I used to think speed was everything. I was completely wrong. Now I think friction is a feature. The fact that Notion makes me choose a database and a set of tags is exactly why it works. It forces me to be a librarian instead of a hoarder. But let’s be real: Notion’s mobile app is garbage. It takes four seconds to load a page on a standard 5G connection, which feels like an eternity when you’re standing in a hallway trying to look up a door code. I still use it, though. I’ve bought into the ecosystem so hard I can’t leave. It’s irrational loyalty, but it’s better than the alternative.
Obsidian and the ‘Hacker’ Delusion
Then there’s Obsidian. People talk about Obsidian like it’s a religion. They spend six hours a week ‘optimizing their workflow’ and ‘polishing their graph view’ instead of actually doing their jobs. Obsidian is like building a library when you just need to read a book. It’s cool, I guess, that all your files are local Markdown, but unless you’re a developer or a paranoid privacy freak, you’re just making your life harder for the aesthetic of being a ‘power user.’
- Notion: For when you need a second brain and don’t mind a little lag.
- Logseq: Like Obsidian but actually handles tasks in a way that makes sense to my brain.
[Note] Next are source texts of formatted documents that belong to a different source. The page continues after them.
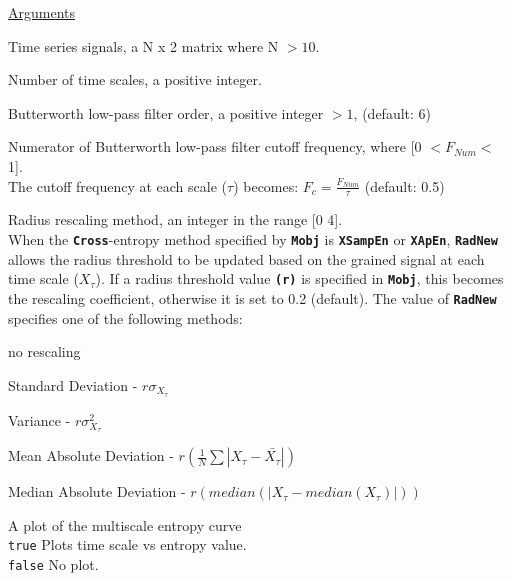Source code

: \documentclass[12pt, a4paper, titlepage, openany]{book}
\begin{document}
\noindent \ul{Arguments}
\begin{description}[labelsep=1cm, labelwidth=2cm, nosep, style=multiline,leftmargin=3cm]\footnotesize
\item[\texttt{Sig}]		Time series signals, a N x 2 matrix where N $> 10$.
\item[\texttt{Scales}]		Number of time scales, a positive integer.
\item[\texttt{F\_Order}]	 Butterworth low-pass filter order, a positive integer $ > 1$, (default: 6) 
\item[\texttt{F\_Num}]	 Numerator of Butterworth low-pass filter cutoff frequency, where [0 $ <  F_{Num} < $ 1]. \\
The cutoff frequency at each scale ($\tau$) becomes: $F_{c} = \frac{F_{Num}}{\tau}$  (default: 0.5)
\item[\texttt{RadNew}]			Radius rescaling method, an integer in the range [0 4].\\
				 When the \texttt{\textbf{Cross}}-entropy method specified by \texttt{\textbf{Mobj}} is \texttt{\textbf{XSampEn}} or \texttt{\textbf{XApEn}}, \texttt{\textbf{RadNew}} allows the radius threshold to be updated based on the grained signal at each time scale ($X_\tau$). If a radius threshold value \texttt{\textbf{(r)}} is specified in \texttt{\textbf{Mobj}},  this becomes the rescaling coefficient, otherwise it is set to 0.2 (default). The value of \texttt{\textbf{RadNew}} specifies one of the following methods:
	\begin{description}[labelsep=5em, labelwidth=4em, nosep,style=multiline,leftmargin=2cm]
		\item[0]	no rescaling
		\item[1]    Standard Deviation          - $r\sigma_{X_\tau}$
        \item[2]    Variance                    - $r\sigma_{X_\tau}^2$
        \item[3]    Mean Absolute Deviation     - $r(\frac{1}{N} \sum |X_{\tau} - \bar{X_{\tau}}|) $
        \item[4]    Median Absolute Deviation   - $r(median(|X_{\tau} - median(X_{\tau})|)) $\\
	\end{description}
\item[\texttt{Plotx}]		A plot of the multiscale entropy curve\\
							\texttt{true} \hspace{15pt} Plots time scale vs entropy value.\\
							\texttt{false}\hspace{12pt} No plot.\\ \ \\

\end{description}
\end{document}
- Bear: The only ‘simple’ app I’ll tolerate because at least the tagging system isn’t an afterthought.
- A physical notebook: Because sometimes the screen is the enemy.
The hierarchy of tools I actually trust:
Anyway, I digressed. The point is that we choose tools because they feel ‘light,’ but light tools carry no weight when you need them to hold up a career. I once tried to manage a three-month consulting gig for a mid-sized logistics firm using just OneNote. By month two, I was so lost in the nested tabs that I missed a deadline for a deliverable. OneNote is where corporate dreams go to be buried in a proprietary format. Never again.
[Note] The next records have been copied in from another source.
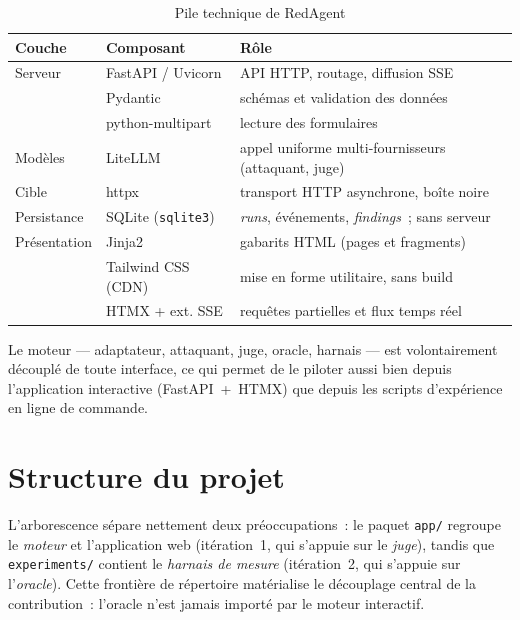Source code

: \begin{table}[H]
  \centering
  \caption{Pile technique de RedAgent}
  \label{tab:stack}
  \begin{tabular}{@{}lll@{}}
    \toprule
    \textbf{Couche} & \textbf{Composant} & \textbf{Rôle} \\
    \midrule
    Serveur      & FastAPI / Uvicorn   & API HTTP, routage, diffusion SSE \\
                 & Pydantic            & schémas et validation des données \\
                 & python-multipart    & lecture des formulaires \\
    Modèles      & LiteLLM             & appel uniforme multi-fournisseurs (attaquant, juge) \\
    Cible        & httpx               & transport HTTP asynchrone, boîte noire \\
    Persistance  & SQLite (\texttt{sqlite3}) & \emph{runs}, événements, \emph{findings}~; sans serveur \\
    Présentation & Jinja2              & gabarits HTML (pages et fragments) \\
                 & Tailwind CSS (CDN)  & mise en forme utilitaire, sans build \\
                 & HTMX + ext. SSE     & requêtes partielles et flux temps réel \\
    \bottomrule
  \end{tabular}
\end{table}

\noindent Le moteur — adaptateur, attaquant, juge, oracle, harnais — est volontairement découplé de toute interface, ce qui permet de le piloter aussi bien depuis l'application interactive (FastAPI~+~HTMX) que depuis les scripts d'expérience en ligne de commande.

\section{Structure du projet}

L'arborescence sépare nettement deux préoccupations~: le paquet \texttt{app/} regroupe le \emph{moteur} et l'application web (itération~1, qui s'appuie sur le \emph{juge}), tandis que \texttt{experiments/} contient le \emph{harnais de mesure} (itération~2, qui s'appuie sur l'\emph{oracle}). Cette frontière de répertoire matérialise le découplage central de la contribution~: l'oracle n'est jamais importé par le moteur interactif.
Friction is a feature, not a bug
You want a tool that asks you questions. Where does this go? Who is this for? When do you need to see this again? If your note-taking app doesn’t ask you those things, it’s not an app; it’s a digital landfill. I know this sounds elitist. It probably is. But after losing five figures because of a typo in a ‘frictionless’ app, I’ve lost my patience for minimalism.
The search bar is a lie. What I mean is—well, it’s not a lie, but it’s a crutch that breaks when you actually lean on it. You cannot search for an idea you haven’t properly categorized. You cannot search for a ‘feeling’ or a ‘connection’ between two projects if the app doesn’t allow for bi-directional linking. We are paid for our ability to connect dots, and simple apps don’t even give you the dots—they just give you a pile of dust.
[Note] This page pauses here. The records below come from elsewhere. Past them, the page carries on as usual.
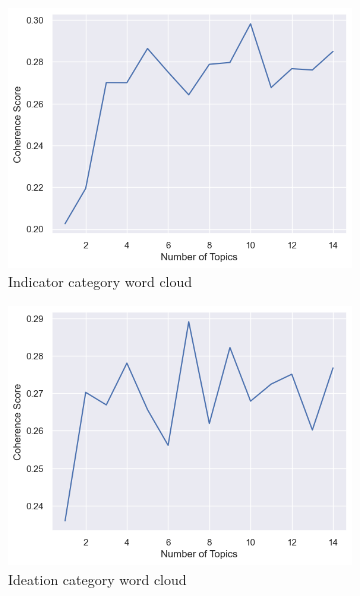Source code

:\documentclass[sn-mathphys,Numbered]{sn-jnl}%
\theoremstyle{thmstyleone}%
\theoremstyle{thmstyletwo}%
\theoremstyle{thmstylethree}%
\begin{document}
\begin{figure}[h!]
\centering
\begin{subfigure}{0.45\textwidth}
    \includegraphics[width=\textwidth]{cv_indicator.png}
    \caption{Indicator category word cloud}
    \label{redditdist}
\end{subfigure}
\hfill
\begin{subfigure}{0.45\textwidth}
    \includegraphics[width=\textwidth]{cv_ideation.png}
    \caption{Ideation category word cloud}
    \label{twitterdist}
\end{subfigure}      
\centering
\begin{subfigure}{0.45\textwidth}

\end{subfigure}
\end{figure}
\end{document}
I’m still looking for the perfect tool. I don’t think it exists. Every time I think I’ve found ‘the one,’ they change the pricing model or add some useless AI feature that gets in the way of my typing. It’s frustrating. But I’d rather deal with the frustration of a complex tool than the silent, creeping danger of a simple one.
Stop using Apple Notes for work. Just stop. You’re better than that.
Total lie? Maybe. But my bank account says otherwise.
Does anyone actually feel like they’ve ‘solved’ this? Or are we all just rotating through different flavors of digital chaos every eighteen months?